:: AVAILABLE DATA ::

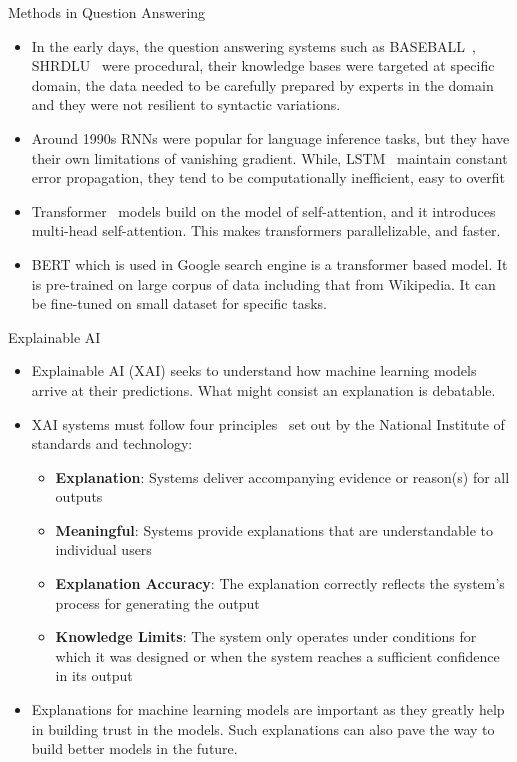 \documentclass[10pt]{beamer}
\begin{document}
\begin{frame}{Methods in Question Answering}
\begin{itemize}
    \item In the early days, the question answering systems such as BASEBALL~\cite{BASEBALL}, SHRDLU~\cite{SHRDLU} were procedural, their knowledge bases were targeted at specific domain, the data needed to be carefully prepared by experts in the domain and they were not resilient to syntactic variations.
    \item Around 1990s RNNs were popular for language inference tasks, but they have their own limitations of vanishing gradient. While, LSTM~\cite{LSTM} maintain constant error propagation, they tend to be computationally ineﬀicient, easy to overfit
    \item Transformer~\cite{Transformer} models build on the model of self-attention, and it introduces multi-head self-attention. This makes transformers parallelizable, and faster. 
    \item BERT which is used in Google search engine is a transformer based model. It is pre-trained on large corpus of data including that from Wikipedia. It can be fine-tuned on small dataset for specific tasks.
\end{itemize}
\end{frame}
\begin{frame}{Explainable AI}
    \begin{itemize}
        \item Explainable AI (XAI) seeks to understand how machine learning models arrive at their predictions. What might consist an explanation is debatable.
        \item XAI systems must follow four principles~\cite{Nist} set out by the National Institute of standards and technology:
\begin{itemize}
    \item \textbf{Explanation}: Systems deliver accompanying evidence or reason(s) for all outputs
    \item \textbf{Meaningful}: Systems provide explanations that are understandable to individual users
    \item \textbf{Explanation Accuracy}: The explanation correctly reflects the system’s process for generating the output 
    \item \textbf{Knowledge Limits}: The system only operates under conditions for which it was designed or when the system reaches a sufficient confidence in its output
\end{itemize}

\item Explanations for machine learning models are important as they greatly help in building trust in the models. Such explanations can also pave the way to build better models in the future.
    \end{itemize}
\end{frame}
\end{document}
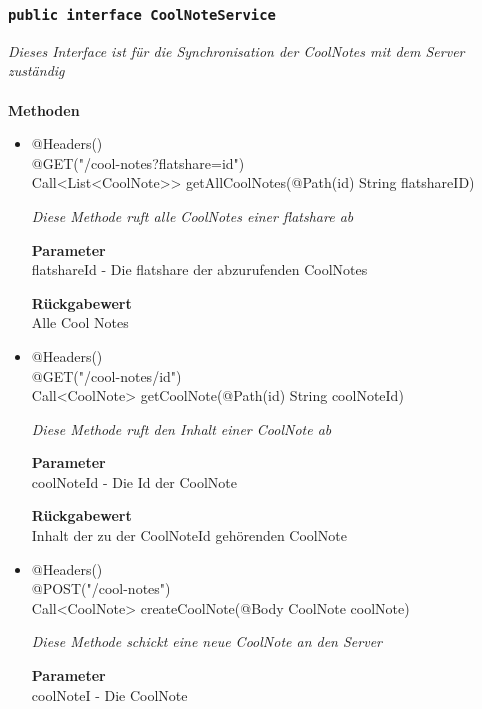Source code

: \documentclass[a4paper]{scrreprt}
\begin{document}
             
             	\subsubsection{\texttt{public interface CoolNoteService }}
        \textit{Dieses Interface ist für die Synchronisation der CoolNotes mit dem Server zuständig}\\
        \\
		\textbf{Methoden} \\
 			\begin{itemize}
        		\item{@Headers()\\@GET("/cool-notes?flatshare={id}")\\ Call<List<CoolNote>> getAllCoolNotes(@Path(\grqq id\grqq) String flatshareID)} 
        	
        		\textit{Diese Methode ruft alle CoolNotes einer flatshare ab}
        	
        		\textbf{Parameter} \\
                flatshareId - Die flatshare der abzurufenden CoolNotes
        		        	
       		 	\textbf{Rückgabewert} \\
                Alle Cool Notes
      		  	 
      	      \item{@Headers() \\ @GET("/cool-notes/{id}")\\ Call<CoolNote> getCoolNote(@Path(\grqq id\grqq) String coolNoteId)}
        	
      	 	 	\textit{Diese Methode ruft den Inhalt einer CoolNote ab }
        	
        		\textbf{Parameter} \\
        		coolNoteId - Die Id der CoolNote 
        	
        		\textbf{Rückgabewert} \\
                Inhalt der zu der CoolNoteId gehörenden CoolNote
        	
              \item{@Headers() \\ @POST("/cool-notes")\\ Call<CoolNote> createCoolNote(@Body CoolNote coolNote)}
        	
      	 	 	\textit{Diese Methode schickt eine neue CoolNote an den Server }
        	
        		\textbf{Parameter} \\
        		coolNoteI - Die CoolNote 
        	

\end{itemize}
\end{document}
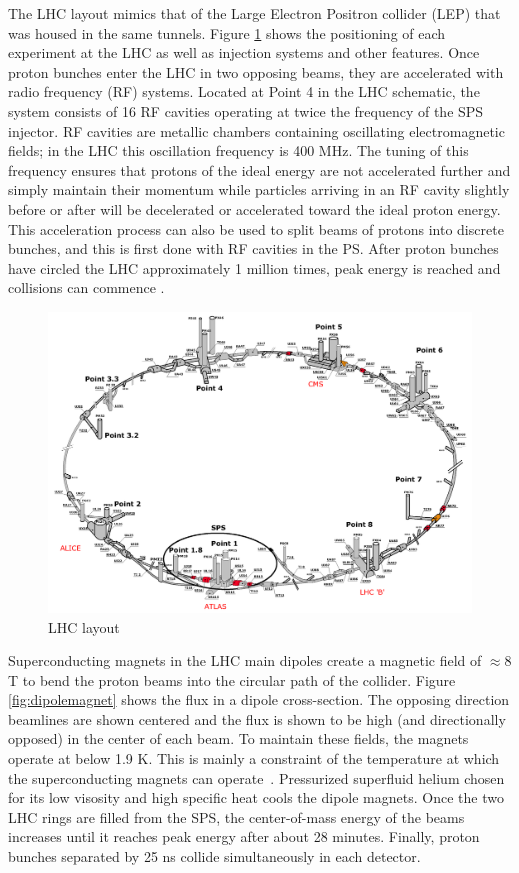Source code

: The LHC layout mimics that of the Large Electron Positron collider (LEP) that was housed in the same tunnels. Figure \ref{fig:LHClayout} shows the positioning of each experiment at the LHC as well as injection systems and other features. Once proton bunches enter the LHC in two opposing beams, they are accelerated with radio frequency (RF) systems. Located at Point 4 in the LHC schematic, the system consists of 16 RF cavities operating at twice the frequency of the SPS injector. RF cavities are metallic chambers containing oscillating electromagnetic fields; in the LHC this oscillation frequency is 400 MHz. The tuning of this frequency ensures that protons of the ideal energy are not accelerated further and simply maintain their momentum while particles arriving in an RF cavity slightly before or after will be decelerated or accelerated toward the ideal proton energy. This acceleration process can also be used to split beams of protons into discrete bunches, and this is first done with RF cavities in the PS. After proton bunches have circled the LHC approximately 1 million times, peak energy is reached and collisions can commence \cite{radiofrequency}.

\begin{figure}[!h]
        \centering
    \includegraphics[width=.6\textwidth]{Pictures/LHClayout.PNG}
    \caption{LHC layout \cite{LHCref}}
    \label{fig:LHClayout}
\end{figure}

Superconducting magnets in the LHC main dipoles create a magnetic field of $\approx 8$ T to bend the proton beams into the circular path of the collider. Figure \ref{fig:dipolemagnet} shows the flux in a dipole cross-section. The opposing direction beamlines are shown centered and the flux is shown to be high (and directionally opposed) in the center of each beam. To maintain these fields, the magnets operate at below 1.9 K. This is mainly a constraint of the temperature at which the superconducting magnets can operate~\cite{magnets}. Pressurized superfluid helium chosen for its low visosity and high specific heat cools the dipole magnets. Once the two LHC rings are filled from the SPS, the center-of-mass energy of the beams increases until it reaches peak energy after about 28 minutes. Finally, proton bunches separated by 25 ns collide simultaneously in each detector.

:::
:: AVAILABLE DATA ::

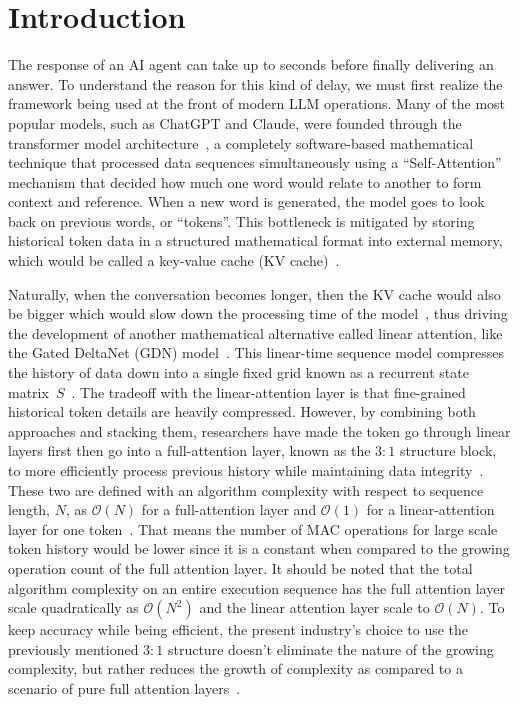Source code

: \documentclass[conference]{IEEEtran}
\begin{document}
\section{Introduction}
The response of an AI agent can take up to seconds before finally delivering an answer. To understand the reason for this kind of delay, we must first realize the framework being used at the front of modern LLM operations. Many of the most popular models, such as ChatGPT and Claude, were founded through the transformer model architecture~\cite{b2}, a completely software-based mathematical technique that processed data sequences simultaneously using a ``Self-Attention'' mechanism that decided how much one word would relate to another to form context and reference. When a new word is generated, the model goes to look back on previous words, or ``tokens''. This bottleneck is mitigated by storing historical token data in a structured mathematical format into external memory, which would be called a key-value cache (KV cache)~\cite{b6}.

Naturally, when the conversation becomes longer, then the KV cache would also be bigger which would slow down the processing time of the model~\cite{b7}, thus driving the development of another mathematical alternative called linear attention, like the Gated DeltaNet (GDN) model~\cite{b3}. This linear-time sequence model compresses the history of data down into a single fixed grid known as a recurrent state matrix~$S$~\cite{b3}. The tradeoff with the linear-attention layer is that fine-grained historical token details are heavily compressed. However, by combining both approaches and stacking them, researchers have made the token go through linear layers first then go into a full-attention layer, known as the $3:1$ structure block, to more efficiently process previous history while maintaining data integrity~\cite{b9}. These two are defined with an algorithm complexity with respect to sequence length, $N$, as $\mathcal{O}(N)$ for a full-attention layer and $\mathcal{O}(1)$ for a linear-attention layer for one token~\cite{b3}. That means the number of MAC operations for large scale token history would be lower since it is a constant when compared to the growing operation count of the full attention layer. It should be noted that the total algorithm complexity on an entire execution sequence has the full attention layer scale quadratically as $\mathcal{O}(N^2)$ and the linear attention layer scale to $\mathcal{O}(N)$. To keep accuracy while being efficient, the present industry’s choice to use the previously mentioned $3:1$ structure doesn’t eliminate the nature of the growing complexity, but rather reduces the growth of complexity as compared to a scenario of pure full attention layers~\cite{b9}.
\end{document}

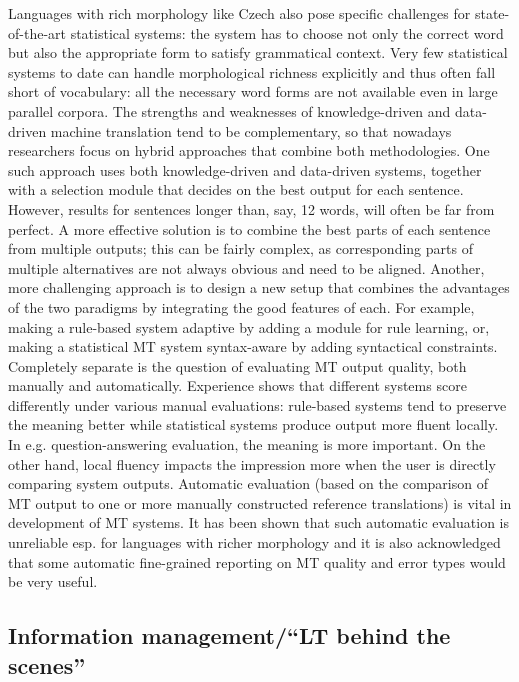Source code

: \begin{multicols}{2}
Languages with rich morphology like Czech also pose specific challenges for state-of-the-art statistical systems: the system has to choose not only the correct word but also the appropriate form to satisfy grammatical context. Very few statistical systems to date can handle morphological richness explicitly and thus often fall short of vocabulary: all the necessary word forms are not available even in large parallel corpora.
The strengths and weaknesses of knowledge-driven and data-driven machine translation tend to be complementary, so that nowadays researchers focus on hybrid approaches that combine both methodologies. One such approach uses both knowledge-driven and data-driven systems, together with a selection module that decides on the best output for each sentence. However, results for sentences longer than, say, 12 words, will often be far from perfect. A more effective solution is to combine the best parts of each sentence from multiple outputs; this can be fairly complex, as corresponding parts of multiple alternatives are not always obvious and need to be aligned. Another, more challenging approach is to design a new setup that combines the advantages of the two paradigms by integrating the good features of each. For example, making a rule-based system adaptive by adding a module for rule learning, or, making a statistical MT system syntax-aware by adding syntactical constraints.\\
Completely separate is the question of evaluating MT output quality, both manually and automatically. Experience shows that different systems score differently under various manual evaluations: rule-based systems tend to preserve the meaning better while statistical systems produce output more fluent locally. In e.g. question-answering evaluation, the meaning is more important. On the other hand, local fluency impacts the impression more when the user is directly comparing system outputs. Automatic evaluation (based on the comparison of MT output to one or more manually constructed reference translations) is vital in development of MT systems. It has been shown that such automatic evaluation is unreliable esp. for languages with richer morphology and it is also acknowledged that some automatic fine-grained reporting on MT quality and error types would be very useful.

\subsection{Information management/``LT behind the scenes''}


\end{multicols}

:::

# DESCRIPTION OF THE TASK
Using the records, find the number of lines in which the string "einer" occurs. Reply with that number alone.

# FINISHED EXERCISE
2